See, the American political system is a vast and arcane thing, with complexity possibly on the level of, oh I don't know, discovering a unified field theory.
Before the election even happens, each party must choose a candidate. These candidates campaign against each other prior to the real election, and registered party members get to decide who they want to represent them. However, it's more complicated. Each state is given a certain number of delegates, and a candidate needs the majority of delegates nationally to gain the nomination. The Republican party has a "winner take all" system, where whoever gets the highest percentage of votes gets all the delegates. The Democrats have a proportional system, where the percentage of votes equals the percentage of delegates. And 24 of the states do this deciding today, on Super Tuesday. Which means by the end of today, we'll probably have a Republican candidate. But maybe not a Democrat. The race is so close between Clinton and Obama, that even once everything's been tallied, it could still be very, very close. At which point we'd have to wait for the remaining states, or one of the other, lesser candidates to commit his delegates to one of them.
Of course, some shit is even more complicated than that. Two states (New Hampshire and somewhere else, I don't remember) decided that they wanted to hold their primaries earlier on in the year, to make them seem cool and important. Democratic Party said "No, you can't do that, or else everyone will do it, and it'll just get fucking crazy". The states said "Tough titties" and so the Democratic Party isn't accepting those delegates as being valid.
On top of that, some of the states aren't required to give their delegates to who the citizens vote for. In a couple of places, even if the majority fell with, say, Romney, the state could actually give all the delegates to another candidate, say Huckabee. Kind of a holdover from when they didn't trust the citizens to make intelligent decisions.

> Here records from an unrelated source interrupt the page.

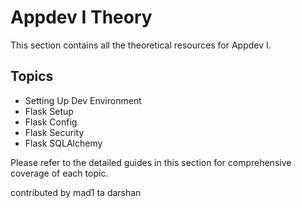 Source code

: # Appdev I Theory

This section contains all the theoretical resources for Appdev I.

## Topics

- Setting Up Dev Environment
- Flask Setup
- Flask Config
- Flask Security
- Flask SQLAlchemy

Please refer to the detailed guides in this section for comprehensive coverage of each topic.


contributed by mad1 ta darshan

And this is only to decide who's going to be that candidate, not even the actual President. That's a whole 'nother level of stuff I don't understand. I'll try to figure it out before voting.
Of course, the whole process of delegates is slightly weird. There's a lot of gerrymandering going on, with large, low population rural states often wielding power on a level with their more populous cousins. Whether this is fair or not is entirely up for debate.